As recently as the 1950s, the island nation of Indonesia was dense forest. Today, just half of these tropical forests remain. Nowhere is this rapid deforestation more apparent than on the island of Sumatra. Every minute, an area of forest the size of 5 football fields is cleared for timber and replaced with mostly pulpwood, rubber and oil palm plantations. These forests have been growing for thousands of years and are one of the most bio diverse places in the world, but at the current rate these unique ecosystems and all of their inhabitants could be gone in just a few decades.
Today an area of especially rich forest in central Sumatra called 30 Hills is being logged for pulp and paper production. Illegal oil palm plantations are being developed and a vast area is waiting to be converted into rubber plantations.
Only 42% of 30 Hills – the most hilly area – is protected as the Bukit Tigapuluh National Park. The unprotected portion outside the park is appealing to pulp and paper, rubber and palm oil developers because the gentle hills and lowlands are easy to clear and convert to plantations. These low-lying areas are also the most important terrain for critically endangered Sumatran tigers, elephants and orangutans, putting them in the direct path of the bulldozers that come to clear the forest. The animals that survive the first onslaught of deforestation are subsequently threatened by starvation, conflict with the plantation workers, illegal encroachers and poachers who follow, once easy access is provided by logging roads.

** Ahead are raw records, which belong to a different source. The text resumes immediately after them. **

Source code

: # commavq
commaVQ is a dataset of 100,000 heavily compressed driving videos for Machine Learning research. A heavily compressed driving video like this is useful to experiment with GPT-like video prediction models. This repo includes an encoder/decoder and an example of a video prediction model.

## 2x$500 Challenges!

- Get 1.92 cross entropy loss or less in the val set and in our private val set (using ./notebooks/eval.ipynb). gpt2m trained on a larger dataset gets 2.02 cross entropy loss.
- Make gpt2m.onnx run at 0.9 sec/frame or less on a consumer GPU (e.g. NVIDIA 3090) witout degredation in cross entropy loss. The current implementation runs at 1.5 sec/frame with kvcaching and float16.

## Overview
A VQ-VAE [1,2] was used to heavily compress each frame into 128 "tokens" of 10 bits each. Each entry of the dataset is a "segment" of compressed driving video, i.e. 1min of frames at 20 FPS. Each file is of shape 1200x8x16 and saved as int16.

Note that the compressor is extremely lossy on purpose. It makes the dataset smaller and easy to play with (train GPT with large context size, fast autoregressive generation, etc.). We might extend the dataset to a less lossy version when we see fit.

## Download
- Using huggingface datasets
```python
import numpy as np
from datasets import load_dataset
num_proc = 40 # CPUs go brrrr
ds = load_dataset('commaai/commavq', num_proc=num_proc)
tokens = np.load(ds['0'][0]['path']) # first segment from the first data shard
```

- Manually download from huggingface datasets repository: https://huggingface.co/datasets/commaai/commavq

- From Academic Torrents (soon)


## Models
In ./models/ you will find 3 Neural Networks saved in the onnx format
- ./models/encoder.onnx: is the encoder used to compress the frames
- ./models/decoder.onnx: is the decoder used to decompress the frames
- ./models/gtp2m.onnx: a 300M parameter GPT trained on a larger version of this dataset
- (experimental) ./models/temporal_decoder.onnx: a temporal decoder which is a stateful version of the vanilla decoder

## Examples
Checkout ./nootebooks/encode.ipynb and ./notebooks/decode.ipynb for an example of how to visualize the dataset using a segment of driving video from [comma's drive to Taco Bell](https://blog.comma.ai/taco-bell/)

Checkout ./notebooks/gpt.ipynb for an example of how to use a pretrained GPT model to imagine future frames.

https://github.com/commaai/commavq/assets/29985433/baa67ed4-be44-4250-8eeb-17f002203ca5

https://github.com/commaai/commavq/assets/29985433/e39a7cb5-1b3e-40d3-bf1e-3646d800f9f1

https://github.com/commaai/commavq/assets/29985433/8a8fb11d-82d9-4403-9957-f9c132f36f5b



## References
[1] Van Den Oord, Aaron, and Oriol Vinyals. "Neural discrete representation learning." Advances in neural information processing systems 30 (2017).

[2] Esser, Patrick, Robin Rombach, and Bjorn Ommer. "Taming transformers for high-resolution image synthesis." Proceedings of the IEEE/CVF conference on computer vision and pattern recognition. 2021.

30 Hills is also home to two indigenous tribes, the Orang Rimba and the Talang Mamak, who have lived in the forest and rely on it for survival. If the forest is cleared, these people face a tenuous future of extreme poverty, exposure to outside disease and the loss of their way of life.
In Indonesia, most of the forest is owned by the government and is leased out as long-term “concessions” for activities like logging, mining and industrial agriculture to provide tax revenue and economic development. A very small proportion of the forest is set aside as national parks and wildlife reserves.
Most of the forest remaining in 30 Hills (outside the national park) is zoned as logging concessions. A logging company is just a few steps away from receiving approval from the government to change the zoning to completely clear the forest and convert it to tree plantations to feed nearby pulp mills. These tiger and orangutan forests are likely to end up as toilet tissue and office paper if conservation groups can’t secure this forest.
There is little law enforcement to protect forests, and many parts of the forest are already being cleared illegally by individuals who sell the timber and then grow oil palm and rubber trees.